=== Section Start ===

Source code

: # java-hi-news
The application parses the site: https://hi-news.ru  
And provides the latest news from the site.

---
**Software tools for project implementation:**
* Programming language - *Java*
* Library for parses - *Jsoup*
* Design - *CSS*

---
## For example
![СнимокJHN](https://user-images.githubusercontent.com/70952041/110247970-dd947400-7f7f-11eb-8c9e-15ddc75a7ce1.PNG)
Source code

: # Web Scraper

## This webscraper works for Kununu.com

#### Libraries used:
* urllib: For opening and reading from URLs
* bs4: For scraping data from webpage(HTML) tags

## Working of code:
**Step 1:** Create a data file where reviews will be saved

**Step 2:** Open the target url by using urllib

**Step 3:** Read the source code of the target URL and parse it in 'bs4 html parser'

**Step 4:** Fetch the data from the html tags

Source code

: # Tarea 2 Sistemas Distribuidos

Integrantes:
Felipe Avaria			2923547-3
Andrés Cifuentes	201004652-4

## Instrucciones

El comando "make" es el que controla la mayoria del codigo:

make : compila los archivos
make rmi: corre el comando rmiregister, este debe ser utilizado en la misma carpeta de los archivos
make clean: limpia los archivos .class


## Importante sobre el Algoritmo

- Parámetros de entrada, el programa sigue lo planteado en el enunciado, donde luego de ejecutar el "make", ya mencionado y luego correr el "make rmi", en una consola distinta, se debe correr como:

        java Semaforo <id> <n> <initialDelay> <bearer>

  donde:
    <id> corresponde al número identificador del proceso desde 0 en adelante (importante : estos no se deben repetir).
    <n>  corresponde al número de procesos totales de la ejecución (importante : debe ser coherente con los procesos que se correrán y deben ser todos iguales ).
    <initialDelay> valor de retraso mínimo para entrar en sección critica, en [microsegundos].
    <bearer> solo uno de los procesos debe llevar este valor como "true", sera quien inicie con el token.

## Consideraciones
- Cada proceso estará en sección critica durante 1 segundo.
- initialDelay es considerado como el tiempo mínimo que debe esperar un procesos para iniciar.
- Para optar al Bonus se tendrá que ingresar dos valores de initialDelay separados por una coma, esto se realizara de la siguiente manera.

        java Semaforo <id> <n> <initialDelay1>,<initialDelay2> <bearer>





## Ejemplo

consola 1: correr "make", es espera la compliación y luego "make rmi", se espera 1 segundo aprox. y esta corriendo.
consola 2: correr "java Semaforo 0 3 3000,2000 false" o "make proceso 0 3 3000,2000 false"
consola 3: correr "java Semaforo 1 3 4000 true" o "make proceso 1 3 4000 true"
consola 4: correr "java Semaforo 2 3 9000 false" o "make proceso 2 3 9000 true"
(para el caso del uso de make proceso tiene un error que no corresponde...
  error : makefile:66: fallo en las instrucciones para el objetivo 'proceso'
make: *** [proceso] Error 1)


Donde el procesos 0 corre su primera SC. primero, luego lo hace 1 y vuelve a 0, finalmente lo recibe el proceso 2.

=== Section End ===
=== Section Start ===

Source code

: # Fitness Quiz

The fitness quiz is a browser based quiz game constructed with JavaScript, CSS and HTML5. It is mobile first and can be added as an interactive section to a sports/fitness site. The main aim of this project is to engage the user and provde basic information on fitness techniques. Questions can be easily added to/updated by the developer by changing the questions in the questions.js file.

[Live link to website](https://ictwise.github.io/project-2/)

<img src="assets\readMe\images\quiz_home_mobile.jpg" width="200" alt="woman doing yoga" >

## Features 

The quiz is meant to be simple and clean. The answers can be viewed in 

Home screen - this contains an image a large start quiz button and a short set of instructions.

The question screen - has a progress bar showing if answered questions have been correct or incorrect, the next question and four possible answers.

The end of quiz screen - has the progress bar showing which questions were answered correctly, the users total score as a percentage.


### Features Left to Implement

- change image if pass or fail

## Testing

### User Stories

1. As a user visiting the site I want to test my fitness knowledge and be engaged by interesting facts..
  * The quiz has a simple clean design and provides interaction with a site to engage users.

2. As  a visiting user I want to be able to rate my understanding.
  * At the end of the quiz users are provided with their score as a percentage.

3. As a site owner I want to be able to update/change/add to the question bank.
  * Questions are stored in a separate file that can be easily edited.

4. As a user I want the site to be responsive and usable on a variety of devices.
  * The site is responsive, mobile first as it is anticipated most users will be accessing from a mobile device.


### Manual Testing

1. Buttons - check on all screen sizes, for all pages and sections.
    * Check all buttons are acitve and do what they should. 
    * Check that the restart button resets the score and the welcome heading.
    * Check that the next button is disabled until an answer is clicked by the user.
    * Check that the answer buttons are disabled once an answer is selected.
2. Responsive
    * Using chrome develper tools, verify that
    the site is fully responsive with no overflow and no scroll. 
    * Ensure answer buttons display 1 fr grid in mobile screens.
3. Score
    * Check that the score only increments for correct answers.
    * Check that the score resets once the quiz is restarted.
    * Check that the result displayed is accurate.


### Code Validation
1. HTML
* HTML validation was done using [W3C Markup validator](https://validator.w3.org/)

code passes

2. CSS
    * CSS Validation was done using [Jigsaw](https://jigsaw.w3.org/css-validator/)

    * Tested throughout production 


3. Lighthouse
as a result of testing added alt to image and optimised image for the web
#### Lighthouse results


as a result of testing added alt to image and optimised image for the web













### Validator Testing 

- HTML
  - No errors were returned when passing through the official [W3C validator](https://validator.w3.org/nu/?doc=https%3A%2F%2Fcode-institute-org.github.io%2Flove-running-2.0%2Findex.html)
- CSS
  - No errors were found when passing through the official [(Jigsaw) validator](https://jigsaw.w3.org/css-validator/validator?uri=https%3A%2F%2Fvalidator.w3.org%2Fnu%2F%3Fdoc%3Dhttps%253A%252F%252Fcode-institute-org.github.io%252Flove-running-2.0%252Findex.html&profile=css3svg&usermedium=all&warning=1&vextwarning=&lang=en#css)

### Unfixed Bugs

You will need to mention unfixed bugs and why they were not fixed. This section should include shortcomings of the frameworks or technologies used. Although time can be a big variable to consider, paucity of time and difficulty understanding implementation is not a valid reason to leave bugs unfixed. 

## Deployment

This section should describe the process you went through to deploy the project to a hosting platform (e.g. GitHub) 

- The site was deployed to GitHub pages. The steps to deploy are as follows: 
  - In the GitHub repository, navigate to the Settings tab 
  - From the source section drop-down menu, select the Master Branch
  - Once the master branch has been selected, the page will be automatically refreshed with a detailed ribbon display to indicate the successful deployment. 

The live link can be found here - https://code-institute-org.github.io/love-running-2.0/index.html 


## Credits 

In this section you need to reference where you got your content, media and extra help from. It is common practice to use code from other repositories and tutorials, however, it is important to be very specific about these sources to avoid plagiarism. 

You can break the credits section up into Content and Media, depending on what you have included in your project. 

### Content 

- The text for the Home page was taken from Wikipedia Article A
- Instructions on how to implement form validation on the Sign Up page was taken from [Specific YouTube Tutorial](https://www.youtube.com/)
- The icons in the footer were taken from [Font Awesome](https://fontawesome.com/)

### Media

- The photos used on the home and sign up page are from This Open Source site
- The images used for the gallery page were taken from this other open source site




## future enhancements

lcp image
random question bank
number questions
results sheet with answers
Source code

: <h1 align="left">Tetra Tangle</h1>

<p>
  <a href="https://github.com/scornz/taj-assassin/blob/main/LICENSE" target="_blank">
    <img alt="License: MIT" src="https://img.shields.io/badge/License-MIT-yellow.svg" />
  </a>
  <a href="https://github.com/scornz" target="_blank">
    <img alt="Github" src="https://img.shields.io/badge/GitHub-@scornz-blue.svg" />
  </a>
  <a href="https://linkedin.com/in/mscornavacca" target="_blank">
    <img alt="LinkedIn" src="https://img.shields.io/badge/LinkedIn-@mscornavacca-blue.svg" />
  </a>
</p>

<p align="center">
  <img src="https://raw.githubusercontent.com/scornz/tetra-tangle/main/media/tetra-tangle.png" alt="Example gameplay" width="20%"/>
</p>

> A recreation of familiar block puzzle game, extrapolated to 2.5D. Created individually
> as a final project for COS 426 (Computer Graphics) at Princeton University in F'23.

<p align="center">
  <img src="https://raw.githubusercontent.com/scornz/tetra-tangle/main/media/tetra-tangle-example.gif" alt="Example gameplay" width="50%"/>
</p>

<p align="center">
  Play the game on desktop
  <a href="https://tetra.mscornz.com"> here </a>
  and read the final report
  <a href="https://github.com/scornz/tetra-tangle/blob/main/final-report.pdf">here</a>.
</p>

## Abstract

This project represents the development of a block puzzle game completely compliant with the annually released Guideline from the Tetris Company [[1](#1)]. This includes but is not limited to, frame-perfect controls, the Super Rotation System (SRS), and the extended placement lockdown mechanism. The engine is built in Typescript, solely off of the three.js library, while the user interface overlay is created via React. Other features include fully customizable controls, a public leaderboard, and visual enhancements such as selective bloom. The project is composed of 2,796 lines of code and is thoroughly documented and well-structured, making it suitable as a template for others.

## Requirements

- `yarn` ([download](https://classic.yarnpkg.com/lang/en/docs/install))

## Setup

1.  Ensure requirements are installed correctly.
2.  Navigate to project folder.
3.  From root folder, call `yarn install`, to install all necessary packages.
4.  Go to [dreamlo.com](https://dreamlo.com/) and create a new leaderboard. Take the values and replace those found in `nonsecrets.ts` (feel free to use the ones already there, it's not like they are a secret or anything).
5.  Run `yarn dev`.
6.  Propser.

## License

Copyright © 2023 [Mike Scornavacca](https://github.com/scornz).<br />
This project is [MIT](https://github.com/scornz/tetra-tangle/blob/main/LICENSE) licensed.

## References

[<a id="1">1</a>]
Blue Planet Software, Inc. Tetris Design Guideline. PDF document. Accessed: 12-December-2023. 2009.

=== Section End ===

— WHAT TO WORK ON —
One stretch of the lines above is wanted, from the line that contains "#### Lighthouse results" through the line that contains "- Instructions on". Output it exactly.

— RESULT OF THIS EXERCISE —
#### Lighthouse results


as a result of testing added alt to image and optimised image for the web













### Validator Testing 

- HTML
  - No errors were returned when passing through the official [W3C validator](https://validator.w3.org/nu/?doc=https%3A%2F%2Fcode-institute-org.github.io%2Flove-running-2.0%2Findex.html)
- CSS
  - No errors were found when passing through the official [(Jigsaw) validator](https://jigsaw.w3.org/css-validator/validator?uri=https%3A%2F%2Fvalidator.w3.org%2Fnu%2F%3Fdoc%3Dhttps%253A%252F%252Fcode-institute-org.github.io%252Flove-running-2.0%252Findex.html&profile=css3svg&usermedium=all&warning=1&vextwarning=&lang=en#css)

### Unfixed Bugs

You will need to mention unfixed bugs and why they were not fixed. This section should include shortcomings of the frameworks or technologies used. Although time can be a big variable to consider, paucity of time and difficulty understanding implementation is not a valid reason to leave bugs unfixed. 

## Deployment

This section should describe the process you went through to deploy the project to a hosting platform (e.g. GitHub) 

- The site was deployed to GitHub pages. The steps to deploy are as follows: 
  - In the GitHub repository, navigate to the Settings tab 
  - From the source section drop-down menu, select the Master Branch
  - Once the master branch has been selected, the page will be automatically refreshed with a detailed ribbon display to indicate the successful deployment. 

The live link can be found here - https://code-institute-org.github.io/love-running-2.0/index.html 


## Credits 

In this section you need to reference where you got your content, media and extra help from. It is common practice to use code from other repositories and tutorials, however, it is important to be very specific about these sources to avoid plagiarism. 

You can break the credits section up into Content and Media, depending on what you have included in your project. 

### Content 

- The text for the Home page was taken from Wikipedia Article A
- Instructions on how to implement form validation on the Sign Up page was taken from [Specific YouTube Tutorial](https://www.youtube.com/)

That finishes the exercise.